A quadratic equation is a polynomial equation of degree 2, typically in the form \( ax^2 + bx + c = 0 \). Solving a quadratic equation can be done using various methods, including factoring, completing the square, or utilizing the quadratic formula.

In our context, we were tasked to solve \( x^2 + x - 6 = 0 \) to find the intersection points of two functions. This equation was solved using the quadratic formula \( x = \frac{{-b \pm \sqrt{{b^2 - 4ac}}}}{2a} \).

For this equation, \( a = 1 \), \( b = 1 \), and \( c = -6 \). Plugging these values into the formula gives:

• \( x = \frac{{-1 \pm \sqrt{1^2 - 4 \cdot 1 \cdot (-6)}}}{2 \cdot 1} \)
• \( x = \frac{{-1 \pm 5}}{2} \)

Thus, the solutions are \( x_1 = 2 \) and \( x_2 = -3 \). These solutions not only confirm the points of intersection but also help in determining the limits for our integral.

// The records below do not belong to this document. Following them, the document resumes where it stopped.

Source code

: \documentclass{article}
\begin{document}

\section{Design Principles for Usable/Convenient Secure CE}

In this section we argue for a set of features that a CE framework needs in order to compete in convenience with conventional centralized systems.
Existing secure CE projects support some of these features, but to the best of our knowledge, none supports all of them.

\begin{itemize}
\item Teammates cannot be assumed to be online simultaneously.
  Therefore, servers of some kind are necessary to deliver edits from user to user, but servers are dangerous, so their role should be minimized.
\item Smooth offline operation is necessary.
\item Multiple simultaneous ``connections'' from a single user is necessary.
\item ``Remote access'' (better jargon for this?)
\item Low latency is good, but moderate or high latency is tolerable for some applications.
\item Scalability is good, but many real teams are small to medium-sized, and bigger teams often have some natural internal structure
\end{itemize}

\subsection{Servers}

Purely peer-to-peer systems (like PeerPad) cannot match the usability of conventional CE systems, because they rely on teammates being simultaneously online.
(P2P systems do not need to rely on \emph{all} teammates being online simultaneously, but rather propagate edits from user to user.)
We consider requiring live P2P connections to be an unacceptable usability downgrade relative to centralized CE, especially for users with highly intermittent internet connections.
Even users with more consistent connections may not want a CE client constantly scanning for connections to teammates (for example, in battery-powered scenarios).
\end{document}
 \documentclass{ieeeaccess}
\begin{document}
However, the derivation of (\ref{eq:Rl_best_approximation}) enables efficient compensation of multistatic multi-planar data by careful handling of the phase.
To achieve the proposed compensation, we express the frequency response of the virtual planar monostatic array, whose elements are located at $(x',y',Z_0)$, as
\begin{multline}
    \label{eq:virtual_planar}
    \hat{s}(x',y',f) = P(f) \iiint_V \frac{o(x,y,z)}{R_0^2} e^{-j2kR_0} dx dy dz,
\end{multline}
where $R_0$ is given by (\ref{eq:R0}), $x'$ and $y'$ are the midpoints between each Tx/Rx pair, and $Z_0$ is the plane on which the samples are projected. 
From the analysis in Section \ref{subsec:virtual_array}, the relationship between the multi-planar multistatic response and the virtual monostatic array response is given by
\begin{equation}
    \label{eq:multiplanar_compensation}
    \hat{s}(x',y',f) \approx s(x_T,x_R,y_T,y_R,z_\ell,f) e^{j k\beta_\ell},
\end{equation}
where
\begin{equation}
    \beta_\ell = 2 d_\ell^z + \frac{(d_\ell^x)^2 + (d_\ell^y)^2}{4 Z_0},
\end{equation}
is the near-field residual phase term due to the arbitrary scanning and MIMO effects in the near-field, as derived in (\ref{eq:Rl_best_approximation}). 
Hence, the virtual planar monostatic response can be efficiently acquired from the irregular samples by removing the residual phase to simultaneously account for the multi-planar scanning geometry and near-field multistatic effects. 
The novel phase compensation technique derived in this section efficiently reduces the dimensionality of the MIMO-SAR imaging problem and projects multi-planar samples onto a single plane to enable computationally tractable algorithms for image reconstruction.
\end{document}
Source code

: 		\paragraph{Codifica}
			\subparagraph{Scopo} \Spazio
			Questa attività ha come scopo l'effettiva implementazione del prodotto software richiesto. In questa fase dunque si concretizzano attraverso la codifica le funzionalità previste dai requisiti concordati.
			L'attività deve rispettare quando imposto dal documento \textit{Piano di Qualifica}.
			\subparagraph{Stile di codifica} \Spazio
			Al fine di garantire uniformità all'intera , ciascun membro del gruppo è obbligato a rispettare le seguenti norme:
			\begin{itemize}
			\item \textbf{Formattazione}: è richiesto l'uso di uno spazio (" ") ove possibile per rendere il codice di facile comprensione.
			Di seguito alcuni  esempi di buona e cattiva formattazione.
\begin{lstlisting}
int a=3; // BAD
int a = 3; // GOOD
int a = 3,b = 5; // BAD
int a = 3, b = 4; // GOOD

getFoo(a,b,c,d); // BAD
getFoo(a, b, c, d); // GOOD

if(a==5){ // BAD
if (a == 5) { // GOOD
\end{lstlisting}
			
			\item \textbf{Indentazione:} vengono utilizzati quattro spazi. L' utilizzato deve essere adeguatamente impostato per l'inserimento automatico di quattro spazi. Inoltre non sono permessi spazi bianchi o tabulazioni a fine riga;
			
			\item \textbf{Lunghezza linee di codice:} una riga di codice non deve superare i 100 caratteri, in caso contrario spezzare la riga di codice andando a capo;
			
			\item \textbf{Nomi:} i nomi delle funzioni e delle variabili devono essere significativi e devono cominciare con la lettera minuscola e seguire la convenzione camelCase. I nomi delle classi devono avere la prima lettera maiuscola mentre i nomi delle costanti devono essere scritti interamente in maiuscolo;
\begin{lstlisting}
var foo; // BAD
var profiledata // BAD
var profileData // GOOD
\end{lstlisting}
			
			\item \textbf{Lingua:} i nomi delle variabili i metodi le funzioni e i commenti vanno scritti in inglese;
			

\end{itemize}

The definite integral plays a significant role in finding the area between curves. Once the points of intersection are found, the area between two curves can be calculated using the definite integral of the difference of the functions.

In this problem, we use the formula: \[ \int_{x=-3}^{x=2} (g(x) - f(x)) \, dx \]. This integral calculates the accumulated area between the curves from \( x=-3 \) to \( x=2 \). By substituting the expressions of the functions into this formula, we have:

• \( g(x) = 9 + x - x^2 \)
• \( f(x) = 2x + 3 \)

Substituting these into the integral gives:

• \[ \int_{x=-3}^{x=2} ((9 + x - x^2) - (2x + 3)) \, dx \]

The definite integral effectively calculates the net area, considering which function lies above the other in the given interval. By evaluating this integral, we can determine the exact area encased between the two curves.